Conclusions de l'avocat général
I. La directive 98/8/CE du Parlement européen et du Conseil, du 16 février 1998, concernant la mise sur le marché des produits biocides (ci-après la «directive»), a pour objet d'instaurer les normes de protection de l'environnement et de sécurité requises pour garantir que la mise sur le marché de ces produits ne porte pas préjudice à la santé humaine et à l'environnement.
II. Il découle de l'article 34 de la directive que les États membres mettent en vigueur les dispositions législatives, réglementaires et administratives nécessaires pour se conformer à ladite directive dans un délai de 24 mois à compter de son entrée en vigueur et qu'ils en informent immédiatement la Commission.
III. L'article 35 de la directive prévoit que celle-ci entre en vigueur le 20e jour suivant celui de sa publication au Journal officiel des Communautés européennes. Cette publication étant intervenue le 24 avril 1998, la directive est entrée en vigueur le 14 mai 1998.
IV. Par conséquent, les États membres devaient avoir mis en vigueur les dispositions législatives, réglementaires et administratives nécessaires pour se conformer à la directive au plus tard le 14 mai 2000.
V. La Commission des Communautés européennes n'ayant reçu aucune information lui permettant de conclure que la République française avait adopté les mesures nécessaires, elle a intenté le recours en manquement qui fait l'objet des présentes conclusions.

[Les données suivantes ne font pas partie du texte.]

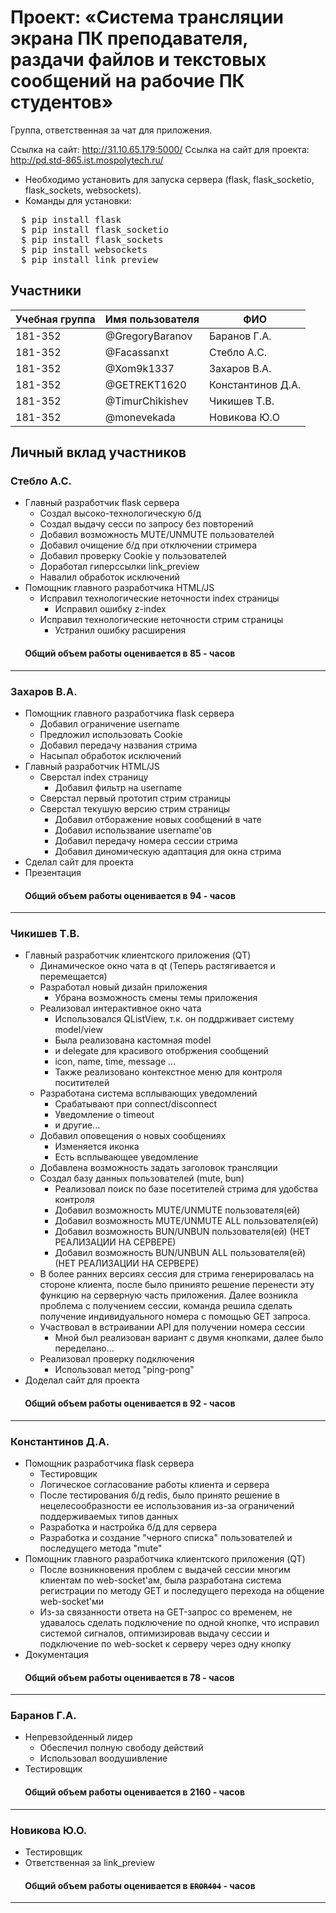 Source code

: ﻿# Проект: «Система трансляции экрана ПК преподавателя, раздачи файлов и текстовых сообщений на рабочие ПК студентов»

Группа, ответственная за чат для приложения.

Ссылка на сайт: http://31.10.65.179:5000/
Ссылка на сайт для проекта: http://pd.std-865.ist.mospolytech.ru/

+ Необходимо установить для запуска сервера (flask, flask_socketio, flask_sockets, websockets).
+ Команды для установки:
<pre>
  $ pip install flask
  $ pip install flask_socketio
  $ pip install flask_sockets
  $ pip install websockets
  $ pip install link_preview
</pre>
## Участники

| Учебная группа | Имя пользователя | ФИО                      |
|----------------|------------------|--------------------------|
| 181-352        | @GregoryBaranov  | Баранов  Г.А.            |
| 181-352        | @Facassanxt      | Стебло А.С.              |
| 181-352        | @Xom9k1337       | Захаров В.А.             |
| 181-352        | @GETREKT1620     | Константинов Д.А.        |
| 181-352        | @TimurChikishev  | Чикишев Т.В.             |
| 181-352        | @monevekada      | Новикова Ю.О             |

## Личный вклад участников
### Стебло А.С.  
+ Главный разработчик flask сервера
  + Создал высоко-технологическую б/д
  + Создал выдачу сесси по запросу без повторений
  + Добавил возможность MUTE/UNMUTE пользователей
  + Добавил очищение б/д при отключении стримера
  + Добавил проверку Cookie у пользователей
  + Доработал гиперссылки link_preview
  + Навалил обработок исключений
+ Помощник главного разработчика HTML/JS 
  + Исправил технологические неточности index страницы
    + Исправил ошибку z-index
  + Исправил технологические неточности стрим страницы
    + Устранил ошибку расширения
####        Общий объем работы оценивается в 85 - часов
------------------------------
### Захаров В.А.
+ Помощник главного разработчика flask сервера
  + Добавил ограничение username 
  + Предложил использовать Cookie
  + Добавил передачу названия стрима
  + Насыпал обработок исключений
+ Главный разработчик HTML/JS
  + Сверстал index страницу
    + Добавил фильтр на username
  + Сверстал первый прототип стрим страницы
  + Сверстал текушую версию стрим страницы
    + Добавил отборажение новых сообщений в чате
    + Добавил использвание username'ов
    + Добавил передачу номера сессии стрима
    + Добавил диномическую адаптация для окна стрима
+ Сделал сайт для проекта
+ Презентация

####        Общий объем работы оценивается в 94 - часов
------------------------------
### Чикишев Т.В.
+ Главный разработчик клиентского приложения (QT)
  + Динамическое окно чата в qt (Теперь растягивается и перемещается)
  + Разработал новый дизайн приложения
    + Убрана возможность смены темы приложения
  + Реализовал интерактивное окно чата
    + Использовался QListView, т.к. он поддрживает систему model/view
    + Была реализована кастомная model
    + и delegate для красивого отобржения сообщений 
    + icon, name, time, message ...
    + Также реализовано контекстное меню для контроля поситителей
  + Разработана система всплывающих уведомлений
    + Срабатывают при connect/disconnect
    + Уведомление о timeout
    + и другие...
  + Добавил оповещения о новых сообщениях
    + Изменяется иконка
    + Есть всплывающее уведомление 
  + Добавлена возможность задать заголовок трансляции
  + Создал базу данных пользователей (mute, bun)
    + Реализовал поиск по базе посетителей стрима для удобства контроля
    + Добавил возможность MUTE/UNMUTE пользователя(ей)
    + Добавил возможность MUTE/UNMUTE ALL пользователя(ей)
    + Добавил возможность BUN/UNBUN пользователя(ей) (НЕТ РЕАЛИЗАЦИИ НА СЕРВЕРЕ)
    + Добавил возможность BUN/UNBUN ALL пользователя(ей) (НЕТ РЕАЛИЗАЦИИ НА СЕРВЕРЕ)
  + В более ранних версиях сессия для стрима генерировалась на стороне клиента,
    после было приниято решение перенести эту функцию на серверную часть приложения.
    Далее возникла проблема с получением сессии, команда решила сделать получение 
    индивидуального номера с помощью GET запроса.
  + Участвовал в встраивании API для получении номера сессии
    + Мной был реализован вариант с двумя кнопками, далее было переделано...
  + Реализовал проверку подключения 
    + Использовал метод "ping-pong"
+ Доделал сайт для проекта
  
####        Общий объем работы оценивается в 92 - часов
------------------------------
### Константинов Д.А.
+ Помощник разработчика flask сервера
  + Тестировщик
  + Логическое согласование работы клиента и сервера
  + После тестирования б/д redis, было принято решение в нецелесообразности
  ее использования из-за ограничений поддерживаемых типов данных
  + Разработка и настройка б/д для сервера
  + Разработка и создание "черного списка" пользователей и последущего метода "mute" 
+ Помощник главного разработчика клиентского приложения (QT)
  + После возникновения проблем с выдачей сессии многим клиентам
  по web-socket'ам, была разработана система регистрации по методу GET
  и последущего перехода на общение web-socket'ми
  + Из-за связанности ответа на GET-запрос со временем, не удавалось сделать подключение
  по одной кнопке, что исправил системой сигналов, оптимизировав
  выдачу сессии и подключение по web-socket к серверу через одну кнопку
+ Документация
####        Общий объем работы оценивается в 78 - часов
------------------------------
### Баранов Г.А.
+ Непревзойденный лидер
  + Обеспечил полную свободу действий
  + Использовал воодушивление
+ Тестировщик

####        Общий объем работы оценивается в 2160 - часов
------------------------------
### Новикова Ю.О.
+ Тестировщик
+ Ответственная за link_preview
####        Общий объем работы оценивается в <code><s>EROR404</s></code> - часов
------------------------------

VI. La partie requérante demande à la Cour de constater que, en ne prenant pas les dispositions législatives, réglementaires et administratives nécessaires pour se conformer à la directive ou, en tout état de cause, en ne lui communiquant pas lesdites dispositions, la République française a manqué aux obligations qui lui incombent en vertu de la directive.
VII. Le gouvernement français ne conteste pas l'affirmation de la Commission selon laquelle il n'aurait pas assuré une transposition complète de la directive. Il expose que différents textes, encore en projet, permettront d'achever la transposition en droit interne de l'ensemble des dispositions de la directive et précise, pour chacune d'entre ces dernières qui ne sont pas encore transposées, les dispositions correspondantes qui en assureront la transposition.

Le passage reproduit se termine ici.